_Stored data_
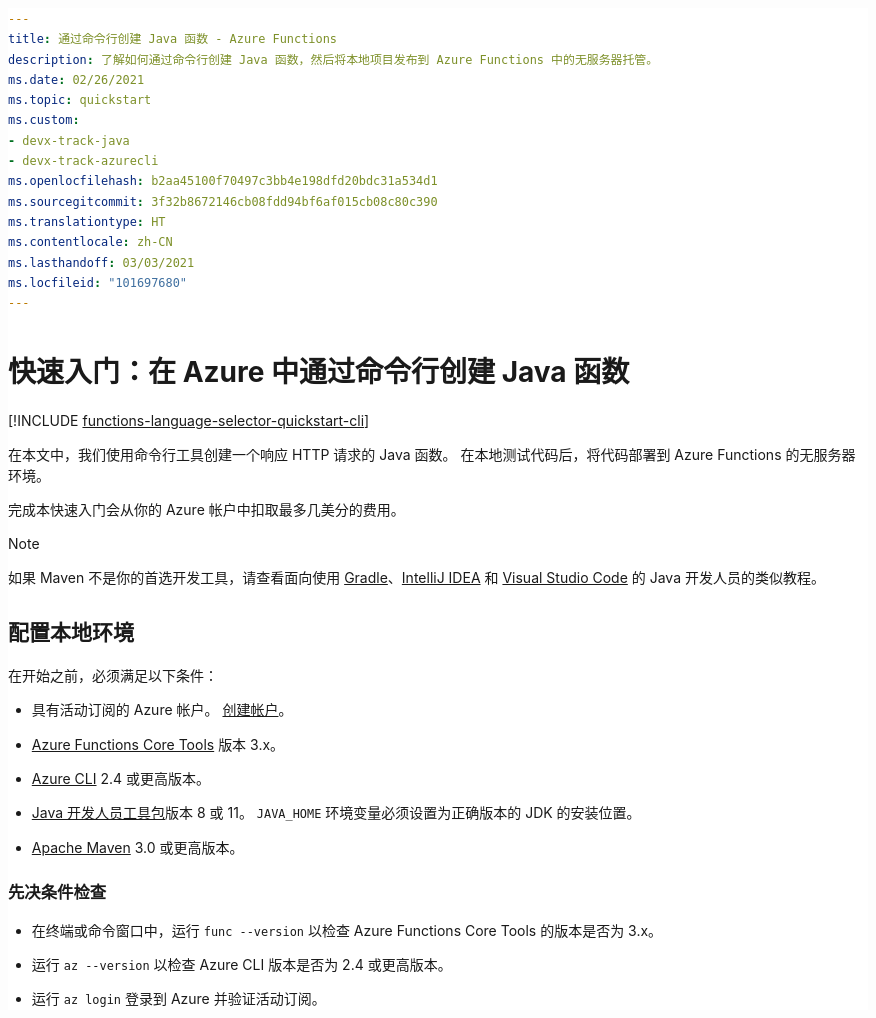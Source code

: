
 ```yaml
---
title: 通过命令行创建 Java 函数 - Azure Functions
description: 了解如何通过命令行创建 Java 函数，然后将本地项目发布到 Azure Functions 中的无服务器托管。
ms.date: 02/26/2021
ms.topic: quickstart
ms.custom:
- devx-track-java
- devx-track-azurecli
ms.openlocfilehash: b2aa45100f70497c3bb4e198dfd20bdc31a534d1
ms.sourcegitcommit: 3f32b8672146cb08fdd94bf6af015cb08c80c390
ms.translationtype: HT
ms.contentlocale: zh-CN
ms.lasthandoff: 03/03/2021
ms.locfileid: "101697680"
---
```

# <a name="quickstart-create-a-java-function-in-azure-from-the-command-line"></a>快速入门：在 Azure 中通过命令行创建 Java 函数

[!INCLUDE [functions-language-selector-quickstart-cli](../../includes/functions-language-selector-quickstart-cli.md)]

在本文中，我们使用命令行工具创建一个响应 HTTP 请求的 Java 函数。 在本地测试代码后，将代码部署到 Azure Functions 的无服务器环境。

完成本快速入门会从你的 Azure 帐户中扣取最多几美分的费用。

> [!NOTE]
> 如果 Maven 不是你的首选开发工具，请查看面向使用 [Gradle](./functions-create-first-java-gradle.md)、[IntelliJ IDEA](https://docs.microsoft.com/azure/developer/java/toolkit-for-intellij/quickstart-functions) 和 [Visual Studio Code](create-first-function-vs-code-java.md) 的 Java 开发人员的类似教程。

## <a name="configure-your-local-environment"></a>配置本地环境

在开始之前，必须满足以下条件：

+ 具有活动订阅的 Azure 帐户。 [创建帐户](https://www.microsoft.com/china/azure/index.html?fromtype=cn)。

+ [Azure Functions Core Tools](functions-run-local.md#v2) 版本 3.x。

+ [Azure CLI](/cli/install-azure-cli) 2.4 或更高版本。

+ [Java 开发人员工具包](https://docs.microsoft.com/azure/developer/java/fundamentals/java-jdk-long-term-support)版本 8 或 11。 `JAVA_HOME` 环境变量必须设置为正确版本的 JDK 的安装位置。     

+ [Apache Maven](https://maven.apache.org) 3.0 或更高版本。

### <a name="prerequisite-check"></a>先决条件检查

+ 在终端或命令窗口中，运行 `func --version` 以检查 Azure Functions Core Tools 的版本是否为 3.x。

+ 运行 `az --version` 以检查 Azure CLI 版本是否为 2.4 或更高版本。

+ 运行 `az login` 登录到 Azure 并验证活动订阅。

_Task directions_
State the number of lines in the listing above that include "https", and add nothing else.

_Reply to the exercise_
4